## What the task asks
Draw out every line with the word "includes" from the listing below.

----- Dataset content -----

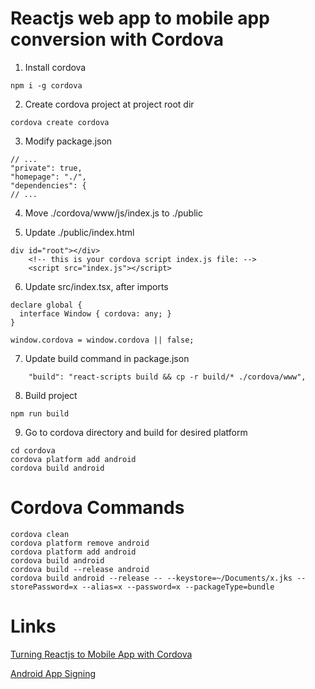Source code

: # Reactjs web app to mobile app conversion with Cordova

1. Install cordova
```
npm i -g cordova
```

2. Create cordova project at project root dir
``` 
cordova create cordova
```

3. Modify package.json
```
// ...
"private": true,
"homepage": "./",
"dependencies": {
// ...

```
4. Move ./cordova/www/js/index.js to ./public

5. Update ./public/index.html
```
div id="root"></div>
    <!-- this is your cordova script index.js file: -->
    <script src="index.js"></script>
```

6. Update src/index.tsx, after imports
```
declare global {
  interface Window { cordova: any; }
}

window.cordova = window.cordova || false;
```

7. Update build command in package.json
```
    "build": "react-scripts build && cp -r build/* ./cordova/www",
```

8. Build project
```
npm run build
```

9. Go to cordova directory and build for desired platform
```
cd cordova
cordova platform add android
cordova build android
```

# Cordova Commands

```
cordova clean
cordova platform remove android
cordova platform add android
cordova build android
cordova build --release android
cordova build android --release -- --keystore=~/Documents/x.jks --storePassword=x --alias=x --password=x --packageType=bundle

```


# Links

[Turning Reactjs to Mobile App with Cordova ](https://fjolt.com/article/react-apache-cordova-ios-android)

[Android App Signing](https://developer.android.com/studio/publish/app-signing.html)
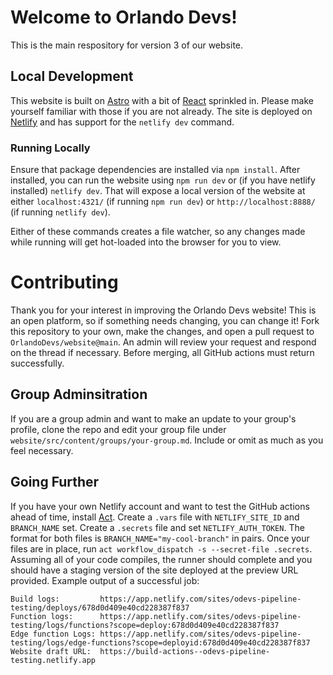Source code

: # Welcome to Orlando Devs!
This is the main respository for version 3 of our website.

## Local Development
This website is built on [Astro](https://docs.astro.build/en/getting-started/) with a bit of [React](https://react.dev/) sprinkled in. Please make yourself familiar with those if you are not already. The site is deployed on [Netlify](https://www.netlify.com/) and has support for the `netlify dev` command.

### Running Locally
Ensure that package dependencies are installed via `npm install`. After installed, you can run the website using `npm run dev` or (if you have netlify installed) `netlify dev`. That will expose a local version of the website at either `localhost:4321/` (if running `npm run dev`) or `http://localhost:8888/` (if running `netlify dev`). 

Either of these commands creates a file watcher, so any changes made while running will get hot-loaded into the browser for you to view. 

# Contributing
Thank you for your interest in improving the Orlando Devs website! This is an open platform, so if something needs changing, you can change it! Fork this repository to your own, make the changes, and open a pull request to `OrlandoDevs/website@main`. An admin will review your request and respond on the thread if necessary. Before merging, all GitHub actions must return successfully. 


## Group Adminsitration
If you are a group admin and want to make an update to your group's profile, clone the repo and edit your group file under `website/src/content/groups/your-group.md`. Include or omit as much as you feel necessary.

## Going Further
If you have your own Netlify account and want to test the GitHub actions ahead of time, install [Act](https://github.com/nektos/act). Create a `.vars` file with `NETLIFY_SITE_ID` and `BRANCH_NAME` set. Create a `.secrets` file and set `NETLIFY_AUTH_TOKEN`. The format for both files is `BRANCH_NAME="my-cool-branch"` in pairs. Once your files are in place, run  `act workflow_dispatch -s --secret-file .secrets`. Assuming all of your code compiles, the runner should complete and you should have a staging version of the site deployed at the preview URL provided. Example output of a successful job:

```
Build logs:         https://app.netlify.com/sites/odevs-pipeline-testing/deploys/678d0d409e40cd228387f837
Function logs:      https://app.netlify.com/sites/odevs-pipeline-testing/logs/functions?scope=deploy:678d0d409e40cd228387f837
Edge function Logs: https://app.netlify.com/sites/odevs-pipeline-testing/logs/edge-functions?scope=deployid:678d0d409e40cd228387f837
Website draft URL:  https://build-actions--odevs-pipeline-testing.netlify.app
```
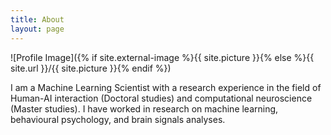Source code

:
```yaml
---
title: About
layout: page
---
```


![Profile Image]({% if site.external-image %}{{ site.picture }}{% else %}{{ site.url }}/{{ site.picture }}{% endif %})

<p> I am a Machine Learning Scientist with a research experience in the field of Human-AI interaction (Doctoral studies) and computational neuroscience (Master studies). I have worked in research on machine learning, behavioural psychology, and brain signals analyses. </p>
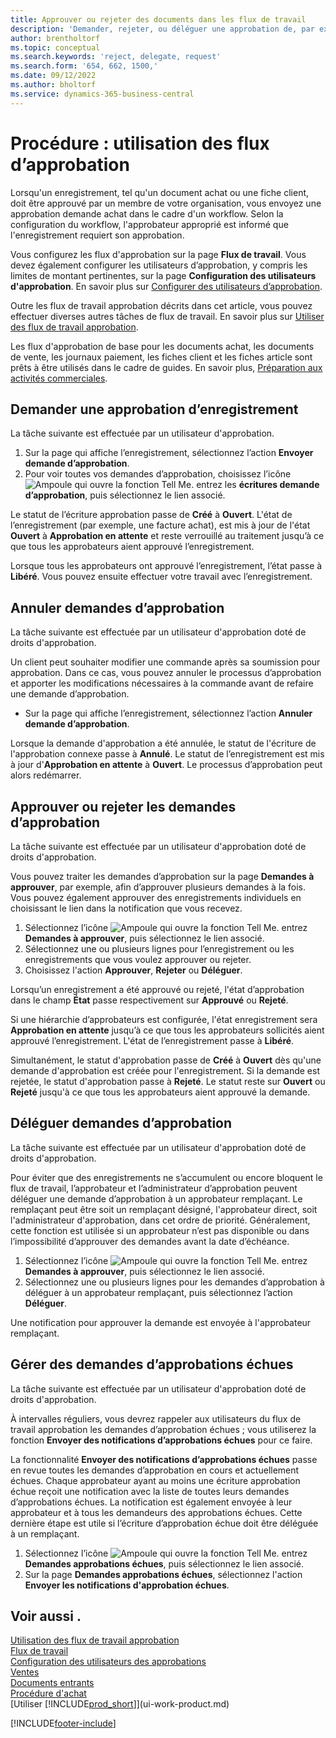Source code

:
 ```yaml
---
title: Approuver ou rejeter des documents dans les flux de travail
description: 'Demander, rejeter, ou déléguer une approbation de, par exemple, un document achat ou vente, dans le cadre d''un flux de travail.'
author: brentholtorf
ms.topic: conceptual
ms.search.keywords: 'reject, delegate, request'
ms.search.form: '654, 662, 1500,'
ms.date: 09/12/2022
ms.author: bholtorf
ms.service: dynamics-365-business-central
---
```

# <a name="how-to-use-approval-workflows"></a>Procédure : utilisation des flux d’approbation

Lorsqu'un enregistrement, tel qu'un document achat ou une fiche client, doit être approuvé par un membre de votre organisation, vous envoyez une approbation demande achat dans le cadre d'un workflow. Selon la configuration du workflow, l'approbateur approprié est informé que l'enregistrement requiert son approbation.

Vous configurez les flux d'approbation sur la page **Flux de travail**. Vous devez également configurer les utilisateurs d’approbation, y compris les limites de montant pertinentes, sur la page **Configuration des utilisateurs d'approbation**. En savoir plus sur [Configurer des utilisateurs d’approbation](across-set-up-workflows.md).  

Outre les flux de travail approbation décrits dans cet article, vous pouvez effectuer diverses autres tâches de flux de travail. En savoir plus sur [Utiliser des flux de travail approbation](across-use-workflows.md).

Les flux d'approbation de base pour les documents achat, les documents de vente, les journaux paiement, les fiches client et les fiches article sont prêts à être utilisés dans le cadre de guides. En savoir plus, [Préparation aux activités commerciales](ui-get-ready-business.md).

## <a name="request-a-record-approval"></a>Demander une approbation d’enregistrement

La tâche suivante est effectuée par un utilisateur d'approbation.

1. Sur la page qui affiche l’enregistrement, sélectionnez l’action **Envoyer demande d’approbation**.
2. Pour voir toutes vos demandes d’approbation, choisissez l’icône ![Ampoule qui ouvre la fonction Tell Me.](media/ui-search/search_small.png "Dites-moi ce que vous voulez faire") entrez les **écritures demande d’approbation**, puis sélectionnez le lien associé.  

Le statut de l’écriture approbation passe de **Créé** à **Ouvert**. L'état de l’enregistrement (par exemple, une facture achat), est mis à jour de l'état **Ouvert** à **Approbation en attente** et reste verrouillé au traitement jusqu’à ce que tous les approbateurs aient approuvé l’enregistrement.

Lorsque tous les approbateurs ont approuvé l’enregistrement, l’état passe à **Libéré**. Vous pouvez ensuite effectuer votre travail avec l’enregistrement.

## <a name="cancel-approval-requests"></a>Annuler demandes d’approbation

La tâche suivante est effectuée par un utilisateur d'approbation doté de droits d'approbation.

Un client peut souhaiter modifier une commande après sa soumission pour approbation. Dans ce cas, vous pouvez annuler le processus d’approbation et apporter les modifications nécessaires à la commande avant de refaire une demande d’approbation.

- Sur la page qui affiche l’enregistrement, sélectionnez l’action **Annuler demande d’approbation**.

Lorsque la demande d'approbation a été annulée, le statut de l'écriture de l'approbation connexe passe à **Annulé**. Le statut de l’enregistrement est mis à jour d'**Approbation en attente** à **Ouvert**. Le processus d’approbation peut alors redémarrer.

## <a name="approve-or-reject-approval-requests"></a>Approuver ou rejeter les demandes d’approbation

La tâche suivante est effectuée par un utilisateur d'approbation doté de droits d'approbation.

Vous pouvez traiter les demandes d’approbation sur la page **Demandes à approuver**, par exemple, afin d’approuver plusieurs demandes à la fois. Vous pouvez également approuver des enregistrements individuels en choisissant le lien dans la notification que vous recevez.

1. Sélectionnez l’icône ![Ampoule qui ouvre la fonction Tell Me.](media/ui-search/search_small.png "Dites-moi ce que vous voulez faire") entrez **Demandes à approuver**, puis sélectionnez le lien associé.
2. Sélectionnez une ou plusieurs lignes pour l’enregistrement ou les enregistrements que vous voulez approuver ou rejeter.
3. Choisissez l'action **Approuver**, **Rejeter** ou **Déléguer**.

Lorsqu’un enregistrement a été approuvé ou rejeté, l'état d’approbation dans le champ **État** passe respectivement sur **Approuvé** ou **Rejeté**.

Si une hiérarchie d’approbateurs est configurée, l'état enregistrement sera **Approbation en attente** jusqu’à ce que tous les approbateurs sollicités aient approuvé l’enregistrement. L'état de l’enregistrement passe à **Libéré**.

Simultanément, le statut d'approbation passe de **Créé** à **Ouvert** dès qu'une demande d'approbation est créée pour l'enregistrement. Si la demande est rejetée, le statut d'approbation passe à **Rejeté**. Le statut reste sur **Ouvert** ou **Rejeté** jusqu'à ce que tous les approbateurs aient approuvé la demande.

## <a name="delegate-approval-requests"></a>Déléguer demandes d’approbation

La tâche suivante est effectuée par un utilisateur d'approbation doté de droits d'approbation.

Pour éviter que des enregistrements ne s’accumulent ou encore bloquent le flux de travail, l’approbateur et l’administrateur d’approbation peuvent déléguer une demande d’approbation à un approbateur remplaçant. Le remplaçant peut être soit un remplaçant désigné, l'approbateur direct, soit l'administrateur d'approbation, dans cet ordre de priorité. Généralement, cette fonction est utilisée si un approbateur n’est pas disponible ou dans l’impossibilité d’approuver des demandes avant la date d’échéance.

1. Sélectionnez l’icône ![Ampoule qui ouvre la fonction Tell Me.](media/ui-search/search_small.png "Dites-moi ce que vous voulez faire") entrez **Demandes à approuver**, puis sélectionnez le lien associé.
2. Sélectionnez une ou plusieurs lignes pour les demandes d’approbation à déléguer à un approbateur remplaçant, puis sélectionnez l’action **Déléguer**.

Une notification pour approuver la demande est envoyée à l'approbateur remplaçant.

## <a name="manage-overdue-approval-requests"></a>Gérer des demandes d’approbations échues

La tâche suivante est effectuée par un utilisateur d'approbation doté de droits d'approbation.

À intervalles réguliers, vous devrez rappeler aux utilisateurs du flux de travail approbation les demandes d’approbation échues ; vous utiliserez la fonction **Envoyer des notifications d’approbations échues** pour ce faire.

La fonctionnalité **Envoyer des notifications d’approbations échues** passe en revue toutes les demandes d’approbation en cours et actuellement échues. Chaque approbateur ayant au moins une écriture approbation échue reçoit une notification avec la liste de toutes leurs demandes d’approbations échues. La notification est également envoyée à leur approbateur et à tous les demandeurs des approbations échues. Cette dernière étape est utile si l’écriture d’approbation échue doit être déléguée à un remplaçant.

1. Sélectionnez l’icône ![Ampoule qui ouvre la fonction Tell Me.](media/ui-search/search_small.png "Dites-moi ce que vous voulez faire") entrez **Demandes approbations échues**, puis sélectionnez le lien associé.
2. Sur la page **Demandes approbations échues**, sélectionnez l'action **Envoyer les notifications d'approbation échues**.

## <a name="see-also"></a>Voir aussi .

[Utilisation des flux de travail approbation](across-use-workflows.md)  
[Flux de travail](across-workflow.md)  
[Configuration des utilisateurs des approbations](across-how-to-set-up-approval-users.md)  
[Ventes](sales-manage-sales.md)  
[Documents entrants](across-income-documents.md)  
[Procédure d'achat](purchasing-manage-purchasing.md)  
[Utiliser [!INCLUDE[prod_short](includes/prod_short.md)]](ui-work-product.md)  

[!INCLUDE[footer-include](includes/footer-banner.md)]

-----

## Answer box
[Utiliser [!INCLUDE[prod_short](includes/prod_short.md)]](ui-work-product.md)  
[!INCLUDE[footer-include](includes/footer-banner.md)]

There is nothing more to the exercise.